Pictures paired with source code
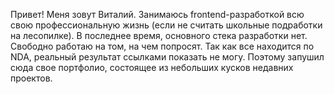 Привет! Меня зовут Виталий.
Занимаюсь frontend-разработкой всю свою профессиональную жизнь (если не считать школьные подработки на лесопилке).
В последнее время, основного стека разработки нет. Свободно работаю на том, на чем попросят.
Так как все находится по NDA, реальный результат ссылками показать не могу. Поэтому запушил сюда свое портфолио, состоящее из небольших кусков недавних проектов.
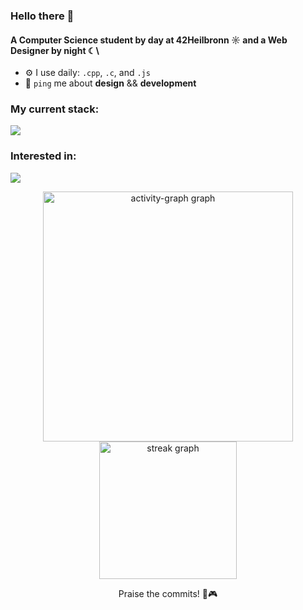 ### Hello there 👋

#### A Computer Science student by day at 42Heilbronn ☼ and a Web Designer by night ☾\

- ⚙️ I use daily: `.cpp`,  `.c`, and `.js` 
- 💬 `ping` me about **design** && **development**


### My current stack:
<p align="left">
  <a href="https://skillicons.dev">
    <img src="https://skillicons.dev/icons?i=c,cpp,git,docker,react,javascript,vscode,figma" />
  </a>
</p>

### Interested in:
<p align="left">
  <a href="https://skillicons.dev">
    <img src="https://skillicons.dev/icons?i=typescript,angular,electron,cs" />
  </a>
</p>

<div align="center">
  <img src="https://github-readme-activity-graph.vercel.app/graph?username=rmitache-ai&theme=tokyo-night&radius=50&area=true&hide_border=true&hide_title=true" height="400" alt="activity-graph graph"  />
  <img src="https://streak-stats.demolab.com?user=rmitache-ai&locale=en&mode=daily&theme=solarized-dark&hide_border=false&border_radius=5&order=3" height="220" alt="streak graph"  />
</div>

<p align="center">
  Praise the commits! 🖤🎮
</p>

Exercise description » Your response should contain each line of the entries above that holds the string "daily".

Your solution »
- ⚙️ I use daily: `.cpp`,  `.c`, and `.js` 
  <img src="https://streak-stats.demolab.com?user=rmitache-ai&locale=en&mode=daily&theme=solarized-dark&hide_border=false&border_radius=5&order=3" height="220" alt="streak graph"  />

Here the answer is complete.